The flight out of Suva was completely full and there were around 80 people. As the captain called out the landing procedure, I saw torquoise and green ocean with narrow islands with palm and coconut trees. It was a beautiful setting and view. It looked charming from the sky as we landed on a narrow airstrip. Once we deplaned, we went straight to immigration, which was one small room where all of us were waiting in line.


Besides immigration was the customs room, where they asked a few questions and I was let out. I was one of the first to deplane so I waited outside. I noticed that I got out of customs without my checkin backpack. As I waited outside, more people from my plane got out and I wondered how we would get our bags.

The plane that I took and the slow and unorganized checkin baggage process.

About 10 minutes later, the bags were coming but we had to go back into customs to get our bags. It was not the most intelligent process, but this is due to change soon, since they were expanding the airport while I was there. Anyhow, I picked up my backpack and was picked up by a lady named Tuveka from L’s Lodge and we went to the lodge. The lodge was literally two minutes by car and we were driving parallel to the airport. I could see the airstrip about 3 meters from the road. How often do you get to drive right next to the airstrip? That was the first time in my life at least.

The one and only bank across the airport.

The lodge was a normal house with eight rooms. I got a room on the second floor and was happy to find air-conditioning and a ceiling fan. The room was not very spacious, but still had two beds, a closet, a mini-fridge, but most of all, very clean. Since my time was limited on the island, I went for a walk immediately to get lunch and to secure a scooter. The locals directed me to Blue Ocean Chinese restaurant for lunch and I had a plate of beef chop suey. I never knew what chop suey was so I asked the Chinese lady and it was just veggies with beef. The plate tasted pretty good, but still did not understand what chop suey was, but after googling a few days later, it was a name of a dish. Now I know.


Tuvalu has 9 atolls in total. Funafuti Atoll is the capital.

Touring around the island

Riding full speed on the runway was pretty cool.

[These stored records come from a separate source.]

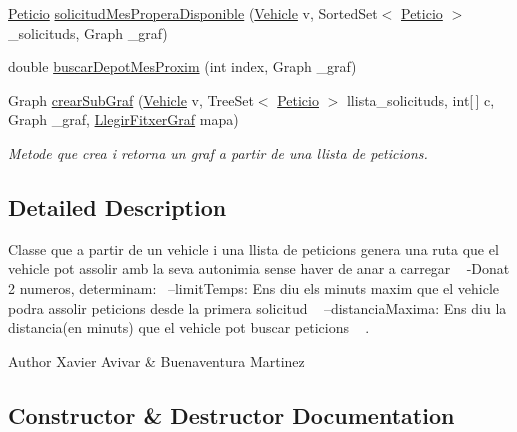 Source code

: \begin{DoxyCompactItemize}
\hyperlink{class_portam_a_pro_p_1_1_peticio}{Peticio} \hyperlink{class_portam_a_pro_p_1_1_greedy_aee6b3c5abeb729501fdf82a213ad60b5}{solicitud\+Mes\+Propera\+Disponible} (\hyperlink{class_portam_a_pro_p_1_1_vehicle}{Vehicle} v, Sorted\+Set$<$ \hyperlink{class_portam_a_pro_p_1_1_peticio}{Peticio} $>$ \+\_\+solicituds, Graph \+\_\+graf)
\item 
double \hyperlink{class_portam_a_pro_p_1_1_greedy_a452e5f5e1fd5489666fd9687d91b89c4}{buscar\+Depot\+Mes\+Proxim} (int index, Graph \+\_\+graf)
\item 
Graph \hyperlink{class_portam_a_pro_p_1_1_greedy_ad535a1ddb039e8d8c3d9e61d3d4caee9}{crear\+Sub\+Graf} (\hyperlink{class_portam_a_pro_p_1_1_vehicle}{Vehicle} v, Tree\+Set$<$ \hyperlink{class_portam_a_pro_p_1_1_peticio}{Peticio} $>$ llista\+\_\+solicituds, int\mbox{[}$\,$\mbox{]} c, Graph \+\_\+graf, \hyperlink{class_portam_a_pro_p_1_1_llegir_fitxer_graf}{Llegir\+Fitxer\+Graf} mapa)
\begin{DoxyCompactList}\small\item\em Metode que crea i retorna un graf a partir de una llista de peticions. \end{DoxyCompactList}\end{DoxyCompactItemize}


\subsection{Detailed Description}
Classe que a partir de un vehicle i una llista de peticions genera una ruta que el vehicle pot assolir amb la seva autonimia sense haver de anar a carregar ~\newline
-\/\+Donat 2 numeros, determinam\+:~\newline
--limit\+Temps\+: Ens diu els minuts maxim que el vehicle podra assolir peticions desde la primera solicitud ~\newline
--distancia\+Maxima\+: Ens diu la distancia(en minuts) que el vehicle pot buscar peticions ~\newline
. 

\begin{DoxyAuthor}{Author}
Xavier Avivar \& Buenaventura Martinez 
\end{DoxyAuthor}


\subsection{Constructor \& Destructor Documentation}
\mbox{\label{class_portam_a_pro_p_1_1_greedy_abeac8894d01a8df14d99ced2988d66c3}}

After lunch, I secured my scooter for $10 AUD and went from one end to the other. I started off by going west. In Funafuti, it was almost impossible to get lost. You have to be absolutely horrible in direction to actually get lost here since there was only one main street from one end to the other and a few side streets that branched off.

There were very few cars on the road. I counted about 30 altogether.

I headed to the end of the west side, where I had to get off the scooter and walked around 100 meters to get to the very tip. The tip was rocky with little vegetation. I saw the next island from where I stood, but the only way to get to the other part was either to swim 150 meters or take a boat. There were mainly rocks mixed with garbage and I did not waste my time swimming to the other side, mainly because there was no one around and who knows, there may be a shark!

Fale-like huts that people hung out on. It was very hot that day.

I headed back to the scooter to hit the east side. I sped past the airport strip and got onto the main road going east. It was around a 20-minute leisurely ride with speed bumps every 250 meters or so. The street was lined with coconut trees, wooden houses, shacks, churches, graves, dogs, the odd chicken, you name it. I passed through a wharf which had many containers with a good amount of locals working there.

As I went further east, the beaches got better and better. The beaches actually had white sand and the side that faced the lagoon was calm with beautiful light blue colors, while the other side had waves crashing onto the sand.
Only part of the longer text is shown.